### YOUR INSTRUCTIONS
Go through the entries below and count the lines where the word "equation" appears; give only the count.

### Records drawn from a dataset
▬▬▬

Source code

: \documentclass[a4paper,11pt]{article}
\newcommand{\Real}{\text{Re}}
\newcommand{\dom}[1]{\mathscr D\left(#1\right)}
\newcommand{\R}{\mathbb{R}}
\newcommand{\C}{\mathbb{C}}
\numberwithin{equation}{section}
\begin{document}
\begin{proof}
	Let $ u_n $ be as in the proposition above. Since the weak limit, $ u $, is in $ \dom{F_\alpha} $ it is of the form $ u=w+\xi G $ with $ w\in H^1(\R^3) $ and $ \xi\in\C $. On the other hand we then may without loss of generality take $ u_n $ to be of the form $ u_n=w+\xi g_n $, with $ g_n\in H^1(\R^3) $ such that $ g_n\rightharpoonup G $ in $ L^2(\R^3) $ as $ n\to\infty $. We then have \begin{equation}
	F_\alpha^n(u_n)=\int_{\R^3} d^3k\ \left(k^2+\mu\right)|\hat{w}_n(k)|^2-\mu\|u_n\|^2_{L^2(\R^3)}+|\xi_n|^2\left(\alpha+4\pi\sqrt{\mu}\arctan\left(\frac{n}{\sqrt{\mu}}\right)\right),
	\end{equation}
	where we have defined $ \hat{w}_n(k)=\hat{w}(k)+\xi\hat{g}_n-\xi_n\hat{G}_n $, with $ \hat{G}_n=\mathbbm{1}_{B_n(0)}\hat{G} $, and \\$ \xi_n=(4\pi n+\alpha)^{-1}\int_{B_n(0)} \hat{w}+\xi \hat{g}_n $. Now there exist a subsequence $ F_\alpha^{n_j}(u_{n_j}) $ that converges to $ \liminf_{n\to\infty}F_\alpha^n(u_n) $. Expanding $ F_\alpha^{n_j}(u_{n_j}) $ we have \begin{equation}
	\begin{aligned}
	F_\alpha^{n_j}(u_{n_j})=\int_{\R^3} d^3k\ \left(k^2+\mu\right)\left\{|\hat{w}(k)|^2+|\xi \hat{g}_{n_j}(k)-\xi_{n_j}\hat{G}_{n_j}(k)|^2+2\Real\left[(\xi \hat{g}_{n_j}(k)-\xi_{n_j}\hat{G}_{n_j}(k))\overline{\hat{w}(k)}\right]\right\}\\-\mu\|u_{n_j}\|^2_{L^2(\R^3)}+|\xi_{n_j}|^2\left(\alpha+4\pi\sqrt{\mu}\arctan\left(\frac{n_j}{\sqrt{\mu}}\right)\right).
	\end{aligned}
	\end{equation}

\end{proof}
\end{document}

▬▬▬

### THE COMPLETED TASK
5